マスク、グローブ、消毒用アルコール、ペーパータオル、ペーパートレーなどが手に入らなくなっています。歯科医院ほどこれらの消耗品を必要とし、その減少で影響を受ける医療機関は少ないのではないでしょうか。在庫が少なくなると緊急避難的な対応を工夫する必要があります。

まず、現在の在庫を確認する必要があります。できれば2か月分を確保しましょう。そして、在庫を残すために「緊急対策」として次のような工夫をお勧めします。

1.マスク:自分の使った物は捨てずにとっておき、洗って煮沸して再利用する。

マスクの使用は1日1枚とします。そして、なくなりつつある場合は、緊急対策として再利用を検討します。診療に使用したマスクは外側に患者さんの血液やだ液が付着しており、危険な汚染物です。このため、煮沸して細菌やウイルスを不活性化する必要があります。5分ぐらい熱湯消毒して清潔な環境の場所で干して使うとよいでしょう。ただしプラスチックが溶けるなど煮沸できないものがあります。また、市販のマスクは再利用を想定していないので透過率が劣化する可能性があります。このため、滅菌ガーゼを切って4重にして使用しましょう。煮沸しないで繰返し使うのは、肝炎などの感染リスクがあるので絶対に避けましょう。

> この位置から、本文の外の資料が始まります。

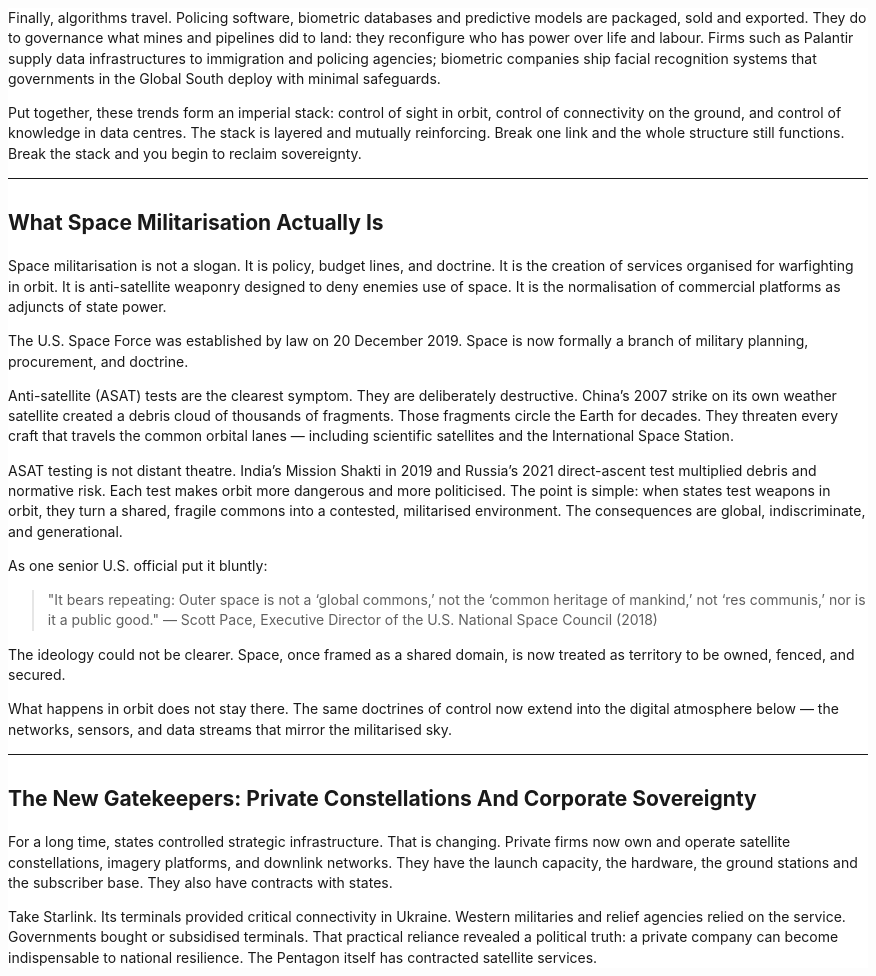 Finally, algorithms travel. Policing software, biometric databases and predictive models are packaged, sold and exported. They do to governance what mines and pipelines did to land: they reconfigure who has power over life and labour. Firms such as Palantir supply data infrastructures to immigration and policing agencies; biometric companies ship facial recognition systems that governments in the Global South deploy with minimal safeguards.

Put together, these trends form an imperial stack: control of sight in orbit, control of connectivity on the ground, and control of knowledge in data centres. The stack is layered and mutually reinforcing. Break one link and the whole structure still functions. Break the stack and you begin to reclaim sovereignty.

---

## What Space Militarisation Actually Is

Space militarisation is not a slogan. It is policy, budget lines, and doctrine. It is the creation of services organised for warfighting in orbit. It is anti-satellite weaponry designed to deny enemies use of space. It is the normalisation of commercial platforms as adjuncts of state power.

The U.S. Space Force was established by law on 20 December 2019. Space is now formally a branch of military planning, procurement, and doctrine.

Anti-satellite (ASAT) tests are the clearest symptom. They are deliberately destructive. China’s 2007 strike on its own weather satellite created a debris cloud of thousands of fragments. Those fragments circle the Earth for decades. They threaten every craft that travels the common orbital lanes — including scientific satellites and the International Space Station.

ASAT testing is not distant theatre. India’s Mission Shakti in 2019 and Russia’s 2021 direct-ascent test multiplied debris and normative risk. Each test makes orbit more dangerous and more politicised. The point is simple: when states test weapons in orbit, they turn a shared, fragile commons into a contested, militarised environment. The consequences are global, indiscriminate, and generational.

As one senior U.S. official put it bluntly:

> "It bears repeating: Outer space is not a ‘global commons,’ not the ‘common heritage of mankind,’ not ‘res communis,’ nor is it a public good."
> — Scott Pace, Executive Director of the U.S. National Space Council (2018)

The ideology could not be clearer. Space, once framed as a shared domain, is now treated as territory to be owned, fenced, and secured.

What happens in orbit does not stay there. The same doctrines of control now extend into the digital atmosphere below — the networks, sensors, and data streams that mirror the militarised sky.

---

## The New Gatekeepers: Private Constellations And Corporate Sovereignty

For a long time, states controlled strategic infrastructure. That is changing. Private firms now own and operate satellite constellations, imagery platforms, and downlink networks. They have the launch capacity, the hardware, the ground stations and the subscriber base. They also have contracts with states.

Take Starlink. Its terminals provided critical connectivity in Ukraine. Western militaries and relief agencies relied on the service. Governments bought or subsidised terminals. That practical reliance revealed a political truth: a private company can become indispensable to national resilience. The Pentagon itself has contracted satellite services.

2.グローブ:「患者さんごとに1セット」を徹底しましょう。

カルテなどを触るときは、右手のグローブを外すと裏返しになるので、外側を下になるように左手のグローブの上に被せます。そして、素手でカルテ記入などを終えたら、左手にあるグローブを外します。今度は外側が表になって外れますので、そのまま右手に着用するのです。途中で患者さん以外のものに触れたときはアルコール消毒液で洗浄しましょう。また洗い物や清掃などには医療用ではなく、洗浄用のグローブを買ってきて使用しましょう。

3.ペーパータオル:1回に1枚で拭ききる、あるいはティッシュで代用する。

ペーパータオルがなくなったからといって、普通のタオルを流しにかけて繰り返し使用するのは、細菌の繁殖と、感染の原因になるので絶対に避ける必要があります。このため、できるだけ1枚で拭ききるようにし、なくなったらティッシュなどで代用しましょう。

4.消毒用アルコール:洗浄用は次亜塩素酸で代用する。

アルコールの在庫を大切に使うために、ユニットなどの清拭に使用する場合などは、次亜塩素酸で代用しましょう。家庭用の塩素系漂白剤を使って、500mlのペットボトルがあれば簡単に作ることができます。水に対して家庭用塩素漂白剤の濃度が0.5~1%になるよう消毒液を入れ混ぜます。家庭用塩素漂白剤の濃度は1~12%があるので商品の表記をみて調整してください。

5.ペーパートレー:大きめの滅菌バックを広げてそのままトレーとして使用する。

ペーパートレーがなくなるといって、金属トレーに戻すと、スタッフの滅菌消毒の手間が倍増してしまいます。このため、大きめの滅菌パックに基本セットを入れて、丁寧に破いてテーブルの上に広げ、そのままトレーとして使用するのです。

滅菌消毒を「節約」してグローブを1日交換しないなどは厳禁です。交差感染の危険があるからです。知恵を出し合って工夫して、なんとか乗り切りましょう。